Дух человеческий естественно должен был позаботиться об оценке всего своего прошедшего, и усиленная ученая деятельность его, увлекшая испытующий ум далеко за пределы времени и пространства, положила для всех познаний гораздо обширнейшие и прочные основания.
* * *Изложив наше мнение о литературе вообще, скажем несколько слов о характере русской литературы и о значении в ней Карамзина.
До Карамзина в России не было литературы в том смысле, как ее понимают в новейшее время. До Петра Великого мы встречаем хронографы, летописи, духовные поучения и несколько книг духовного содержания. В них заключалась вся наша древняя грамотность, но все эти памятники не могут назваться представителями русской литературы. Кто отважится сказать, что в них выразилось наше общество, что в них выразился русский народ, со всеми его мнениями, верованиями, страстями и оттенками? Из летописей можно узнать только степень грамотности древнего нашего духовенства, которую так хорошо обрисовал Пушкин в «Борисе Годунове»; в духовных поучениях тоже выразилось наше духовенство и влияние его на народ; но из этих памятников нельзя узнать ни частной, ни общественной жизни русского народа.

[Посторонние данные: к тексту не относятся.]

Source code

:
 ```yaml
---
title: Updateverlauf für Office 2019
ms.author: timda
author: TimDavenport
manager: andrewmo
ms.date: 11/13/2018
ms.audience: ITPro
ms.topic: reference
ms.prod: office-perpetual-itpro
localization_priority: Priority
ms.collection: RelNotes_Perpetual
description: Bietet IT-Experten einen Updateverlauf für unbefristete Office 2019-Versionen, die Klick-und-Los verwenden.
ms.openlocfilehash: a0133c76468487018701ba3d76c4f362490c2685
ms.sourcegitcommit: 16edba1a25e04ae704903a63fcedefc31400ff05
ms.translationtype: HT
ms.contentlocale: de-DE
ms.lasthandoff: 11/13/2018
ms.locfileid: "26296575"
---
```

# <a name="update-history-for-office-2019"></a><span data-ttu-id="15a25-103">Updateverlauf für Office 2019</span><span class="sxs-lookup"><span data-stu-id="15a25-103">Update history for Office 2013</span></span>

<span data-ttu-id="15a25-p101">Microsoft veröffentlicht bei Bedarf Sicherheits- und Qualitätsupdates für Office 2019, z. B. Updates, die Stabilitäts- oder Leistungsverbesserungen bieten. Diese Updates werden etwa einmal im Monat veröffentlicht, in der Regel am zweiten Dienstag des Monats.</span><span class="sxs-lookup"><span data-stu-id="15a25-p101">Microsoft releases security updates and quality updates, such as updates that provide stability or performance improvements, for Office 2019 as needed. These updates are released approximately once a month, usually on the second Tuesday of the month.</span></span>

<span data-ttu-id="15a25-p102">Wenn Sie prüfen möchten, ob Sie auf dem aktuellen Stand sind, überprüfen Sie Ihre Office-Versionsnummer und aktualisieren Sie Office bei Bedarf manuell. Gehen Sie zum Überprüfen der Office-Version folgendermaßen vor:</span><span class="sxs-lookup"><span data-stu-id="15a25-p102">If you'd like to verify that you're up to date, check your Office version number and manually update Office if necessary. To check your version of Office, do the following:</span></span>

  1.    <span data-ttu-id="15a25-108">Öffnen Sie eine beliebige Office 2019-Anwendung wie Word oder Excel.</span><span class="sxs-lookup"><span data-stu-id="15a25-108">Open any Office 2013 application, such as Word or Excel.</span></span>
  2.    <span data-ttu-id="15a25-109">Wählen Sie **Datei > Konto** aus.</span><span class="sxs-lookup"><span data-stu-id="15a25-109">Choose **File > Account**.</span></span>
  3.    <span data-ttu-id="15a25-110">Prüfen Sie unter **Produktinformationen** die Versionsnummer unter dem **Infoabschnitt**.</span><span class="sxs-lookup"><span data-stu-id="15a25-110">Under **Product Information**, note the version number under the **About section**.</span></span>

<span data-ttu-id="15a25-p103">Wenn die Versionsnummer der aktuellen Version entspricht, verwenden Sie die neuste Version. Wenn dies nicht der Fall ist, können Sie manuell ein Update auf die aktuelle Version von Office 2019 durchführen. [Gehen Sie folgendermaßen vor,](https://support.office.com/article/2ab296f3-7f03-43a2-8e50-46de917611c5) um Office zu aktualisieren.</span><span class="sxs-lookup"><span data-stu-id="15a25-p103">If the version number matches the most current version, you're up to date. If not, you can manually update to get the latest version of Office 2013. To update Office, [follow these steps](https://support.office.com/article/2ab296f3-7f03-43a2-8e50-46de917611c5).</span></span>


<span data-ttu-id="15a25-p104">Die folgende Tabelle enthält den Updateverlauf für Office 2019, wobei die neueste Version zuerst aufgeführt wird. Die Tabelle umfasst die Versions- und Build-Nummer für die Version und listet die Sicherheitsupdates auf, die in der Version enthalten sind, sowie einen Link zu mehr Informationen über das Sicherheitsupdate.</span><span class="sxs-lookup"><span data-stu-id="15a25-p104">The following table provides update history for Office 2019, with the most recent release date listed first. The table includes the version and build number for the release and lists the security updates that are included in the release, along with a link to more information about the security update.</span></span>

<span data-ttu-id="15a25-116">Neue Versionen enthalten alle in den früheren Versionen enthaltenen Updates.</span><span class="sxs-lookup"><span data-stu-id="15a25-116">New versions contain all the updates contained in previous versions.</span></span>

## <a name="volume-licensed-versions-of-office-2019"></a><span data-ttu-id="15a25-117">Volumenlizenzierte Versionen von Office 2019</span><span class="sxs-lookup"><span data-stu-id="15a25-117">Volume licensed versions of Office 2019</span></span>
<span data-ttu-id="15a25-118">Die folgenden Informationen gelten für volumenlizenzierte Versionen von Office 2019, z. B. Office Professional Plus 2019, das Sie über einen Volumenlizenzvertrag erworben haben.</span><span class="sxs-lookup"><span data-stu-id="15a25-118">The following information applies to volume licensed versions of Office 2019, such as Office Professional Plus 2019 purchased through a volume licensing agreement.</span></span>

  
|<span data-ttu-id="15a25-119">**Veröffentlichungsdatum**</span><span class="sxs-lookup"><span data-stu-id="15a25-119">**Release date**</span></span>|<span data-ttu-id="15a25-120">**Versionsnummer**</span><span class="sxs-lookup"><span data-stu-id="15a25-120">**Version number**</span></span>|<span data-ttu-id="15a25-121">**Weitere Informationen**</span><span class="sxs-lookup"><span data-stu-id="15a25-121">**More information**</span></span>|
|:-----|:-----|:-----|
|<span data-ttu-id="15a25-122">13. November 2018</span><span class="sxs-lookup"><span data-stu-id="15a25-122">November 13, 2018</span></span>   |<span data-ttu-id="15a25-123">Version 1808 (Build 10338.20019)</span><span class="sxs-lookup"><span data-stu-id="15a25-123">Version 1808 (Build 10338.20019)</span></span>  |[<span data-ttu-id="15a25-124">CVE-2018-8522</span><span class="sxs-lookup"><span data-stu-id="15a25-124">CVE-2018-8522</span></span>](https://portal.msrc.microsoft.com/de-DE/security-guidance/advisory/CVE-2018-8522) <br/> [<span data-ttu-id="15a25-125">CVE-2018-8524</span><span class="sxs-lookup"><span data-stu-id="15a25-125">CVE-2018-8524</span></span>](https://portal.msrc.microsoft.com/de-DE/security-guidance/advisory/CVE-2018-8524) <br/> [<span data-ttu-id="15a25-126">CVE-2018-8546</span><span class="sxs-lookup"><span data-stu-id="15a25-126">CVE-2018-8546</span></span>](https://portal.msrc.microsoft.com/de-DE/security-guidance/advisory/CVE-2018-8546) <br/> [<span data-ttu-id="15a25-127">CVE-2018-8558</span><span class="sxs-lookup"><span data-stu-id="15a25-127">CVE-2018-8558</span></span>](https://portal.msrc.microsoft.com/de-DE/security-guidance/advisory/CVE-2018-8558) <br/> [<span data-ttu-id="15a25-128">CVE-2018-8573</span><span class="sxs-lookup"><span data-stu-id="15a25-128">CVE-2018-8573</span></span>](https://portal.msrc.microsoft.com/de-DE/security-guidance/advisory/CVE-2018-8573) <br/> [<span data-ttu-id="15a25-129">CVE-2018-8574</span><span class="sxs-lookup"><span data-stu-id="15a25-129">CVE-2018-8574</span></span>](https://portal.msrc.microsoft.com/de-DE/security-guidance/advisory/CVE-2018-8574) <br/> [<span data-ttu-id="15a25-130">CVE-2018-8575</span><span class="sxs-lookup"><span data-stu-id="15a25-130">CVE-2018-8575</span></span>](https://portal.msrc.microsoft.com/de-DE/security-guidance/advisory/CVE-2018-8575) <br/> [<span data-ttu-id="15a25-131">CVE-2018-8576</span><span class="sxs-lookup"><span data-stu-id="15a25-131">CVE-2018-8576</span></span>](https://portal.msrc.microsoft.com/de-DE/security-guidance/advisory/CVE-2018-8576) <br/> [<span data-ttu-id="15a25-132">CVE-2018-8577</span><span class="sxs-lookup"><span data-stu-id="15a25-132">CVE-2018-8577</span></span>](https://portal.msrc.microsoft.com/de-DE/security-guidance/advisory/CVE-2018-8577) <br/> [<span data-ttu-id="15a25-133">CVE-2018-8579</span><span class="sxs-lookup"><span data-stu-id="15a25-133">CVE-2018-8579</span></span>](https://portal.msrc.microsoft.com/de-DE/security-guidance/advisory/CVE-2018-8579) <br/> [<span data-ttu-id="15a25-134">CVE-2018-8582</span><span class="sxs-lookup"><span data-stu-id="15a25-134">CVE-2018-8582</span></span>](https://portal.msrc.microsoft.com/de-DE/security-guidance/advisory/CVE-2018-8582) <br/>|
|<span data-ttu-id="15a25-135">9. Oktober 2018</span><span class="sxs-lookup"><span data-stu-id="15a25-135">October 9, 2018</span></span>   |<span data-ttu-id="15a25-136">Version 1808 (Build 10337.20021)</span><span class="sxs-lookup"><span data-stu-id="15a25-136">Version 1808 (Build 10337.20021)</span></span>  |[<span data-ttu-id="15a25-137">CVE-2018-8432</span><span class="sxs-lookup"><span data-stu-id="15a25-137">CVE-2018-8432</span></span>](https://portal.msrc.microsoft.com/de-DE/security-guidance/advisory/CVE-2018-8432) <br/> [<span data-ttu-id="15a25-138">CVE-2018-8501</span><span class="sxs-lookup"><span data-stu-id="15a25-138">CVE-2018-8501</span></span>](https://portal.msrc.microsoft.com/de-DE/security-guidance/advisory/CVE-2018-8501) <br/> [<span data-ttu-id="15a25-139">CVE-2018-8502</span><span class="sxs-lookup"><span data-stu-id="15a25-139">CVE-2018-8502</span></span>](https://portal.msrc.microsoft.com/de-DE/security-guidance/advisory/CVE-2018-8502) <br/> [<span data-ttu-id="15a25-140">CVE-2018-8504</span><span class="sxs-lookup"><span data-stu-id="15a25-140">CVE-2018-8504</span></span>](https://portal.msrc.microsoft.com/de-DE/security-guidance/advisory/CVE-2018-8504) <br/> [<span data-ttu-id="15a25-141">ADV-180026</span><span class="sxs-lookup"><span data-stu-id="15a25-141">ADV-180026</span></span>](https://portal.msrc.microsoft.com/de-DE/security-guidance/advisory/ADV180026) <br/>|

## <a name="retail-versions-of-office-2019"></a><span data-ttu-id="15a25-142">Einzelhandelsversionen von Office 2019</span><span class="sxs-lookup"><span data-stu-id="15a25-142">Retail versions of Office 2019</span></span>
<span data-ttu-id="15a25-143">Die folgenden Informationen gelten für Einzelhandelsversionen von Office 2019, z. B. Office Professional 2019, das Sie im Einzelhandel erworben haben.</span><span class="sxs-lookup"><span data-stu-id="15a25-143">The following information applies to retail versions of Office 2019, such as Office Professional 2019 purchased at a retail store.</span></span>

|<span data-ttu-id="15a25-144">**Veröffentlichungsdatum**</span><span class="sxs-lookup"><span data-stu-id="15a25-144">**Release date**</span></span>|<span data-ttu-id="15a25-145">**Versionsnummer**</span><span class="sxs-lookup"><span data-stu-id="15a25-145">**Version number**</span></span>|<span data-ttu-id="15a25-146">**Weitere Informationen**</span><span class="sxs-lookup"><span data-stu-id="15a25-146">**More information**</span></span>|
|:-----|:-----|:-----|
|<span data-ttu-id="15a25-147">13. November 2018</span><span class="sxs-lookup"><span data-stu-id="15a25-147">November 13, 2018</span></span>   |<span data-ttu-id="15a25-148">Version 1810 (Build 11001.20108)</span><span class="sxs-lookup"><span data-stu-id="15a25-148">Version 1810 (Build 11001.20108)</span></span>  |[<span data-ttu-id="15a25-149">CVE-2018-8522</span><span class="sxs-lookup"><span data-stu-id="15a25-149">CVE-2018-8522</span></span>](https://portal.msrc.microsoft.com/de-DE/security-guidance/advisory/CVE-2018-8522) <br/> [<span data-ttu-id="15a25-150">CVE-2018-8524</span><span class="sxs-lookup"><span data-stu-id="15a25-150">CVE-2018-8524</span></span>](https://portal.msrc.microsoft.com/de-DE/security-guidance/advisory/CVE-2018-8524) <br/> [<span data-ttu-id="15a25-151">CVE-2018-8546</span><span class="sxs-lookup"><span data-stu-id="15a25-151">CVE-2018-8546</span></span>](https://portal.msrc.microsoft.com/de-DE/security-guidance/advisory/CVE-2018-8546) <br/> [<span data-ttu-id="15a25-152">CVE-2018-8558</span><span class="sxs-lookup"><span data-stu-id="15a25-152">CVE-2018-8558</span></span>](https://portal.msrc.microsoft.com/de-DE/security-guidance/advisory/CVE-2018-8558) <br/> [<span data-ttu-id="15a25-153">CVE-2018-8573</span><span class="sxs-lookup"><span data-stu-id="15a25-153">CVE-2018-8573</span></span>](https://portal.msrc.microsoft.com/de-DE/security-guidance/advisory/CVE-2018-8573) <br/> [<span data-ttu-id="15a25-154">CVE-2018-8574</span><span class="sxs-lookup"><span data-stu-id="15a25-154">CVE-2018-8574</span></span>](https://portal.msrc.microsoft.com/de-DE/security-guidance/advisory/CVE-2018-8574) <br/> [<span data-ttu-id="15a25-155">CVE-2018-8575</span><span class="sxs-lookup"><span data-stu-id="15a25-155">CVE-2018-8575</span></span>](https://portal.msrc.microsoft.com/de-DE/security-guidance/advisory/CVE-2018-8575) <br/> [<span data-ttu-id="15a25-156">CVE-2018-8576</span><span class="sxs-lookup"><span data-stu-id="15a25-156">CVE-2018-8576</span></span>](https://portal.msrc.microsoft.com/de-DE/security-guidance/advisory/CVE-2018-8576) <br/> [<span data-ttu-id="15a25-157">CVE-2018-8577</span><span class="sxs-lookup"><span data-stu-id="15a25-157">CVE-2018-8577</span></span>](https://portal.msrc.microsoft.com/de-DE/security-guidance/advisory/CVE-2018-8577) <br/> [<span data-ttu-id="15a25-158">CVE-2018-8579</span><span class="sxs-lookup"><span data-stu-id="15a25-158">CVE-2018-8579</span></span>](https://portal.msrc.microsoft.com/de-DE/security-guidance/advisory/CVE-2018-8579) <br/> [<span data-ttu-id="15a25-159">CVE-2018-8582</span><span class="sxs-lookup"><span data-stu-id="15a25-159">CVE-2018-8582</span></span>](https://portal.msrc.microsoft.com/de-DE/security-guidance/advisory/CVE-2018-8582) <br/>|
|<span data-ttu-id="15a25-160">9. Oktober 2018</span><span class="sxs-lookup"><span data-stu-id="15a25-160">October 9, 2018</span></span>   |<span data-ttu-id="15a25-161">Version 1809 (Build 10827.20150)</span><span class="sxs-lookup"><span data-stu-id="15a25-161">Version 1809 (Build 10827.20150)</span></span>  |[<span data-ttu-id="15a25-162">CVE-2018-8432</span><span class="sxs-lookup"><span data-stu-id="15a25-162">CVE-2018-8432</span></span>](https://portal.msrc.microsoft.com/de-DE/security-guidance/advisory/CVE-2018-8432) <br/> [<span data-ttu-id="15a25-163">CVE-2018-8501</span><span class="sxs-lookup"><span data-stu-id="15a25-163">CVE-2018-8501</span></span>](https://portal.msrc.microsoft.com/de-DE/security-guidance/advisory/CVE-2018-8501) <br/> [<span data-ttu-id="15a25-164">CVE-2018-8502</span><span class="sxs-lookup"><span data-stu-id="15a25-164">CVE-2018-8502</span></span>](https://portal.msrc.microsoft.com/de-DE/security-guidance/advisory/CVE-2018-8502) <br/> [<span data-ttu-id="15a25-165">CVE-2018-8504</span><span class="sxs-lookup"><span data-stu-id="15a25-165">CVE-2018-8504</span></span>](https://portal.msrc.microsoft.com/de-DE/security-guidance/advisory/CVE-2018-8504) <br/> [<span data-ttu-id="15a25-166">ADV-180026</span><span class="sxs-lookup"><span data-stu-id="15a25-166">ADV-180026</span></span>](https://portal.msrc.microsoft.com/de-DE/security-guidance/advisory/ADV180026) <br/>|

Со времен Петра Великого у нас начала водворяться наука; но могла ли она, построенная схоластически, проникнуть в живое общество, когда излагалась языком варварским, когда наша ученость, ограниченная тесным кружком переводчиков и нескольких учителей, жила только в своей сфере? Нам недоставало живого проводника истин науки в жизнь общественную – недоставало литературы.
Наплыв образованных иностранцев, вступавших в русскую службу, и распространение наших связей с Европой, имели следствием введение у нас французского языка, который вскоре сделался языком высшего общества, как французский покрой платья и светская утонченность маркизов сделались необходимым условием каждого благовоспитанного русского дворянина. Потому, чтобы иметь доступ к высшему кругу, нужно было прежде всего научиться по-французски.
В таком положении находилось дело литературы до императрицы Екатерины II.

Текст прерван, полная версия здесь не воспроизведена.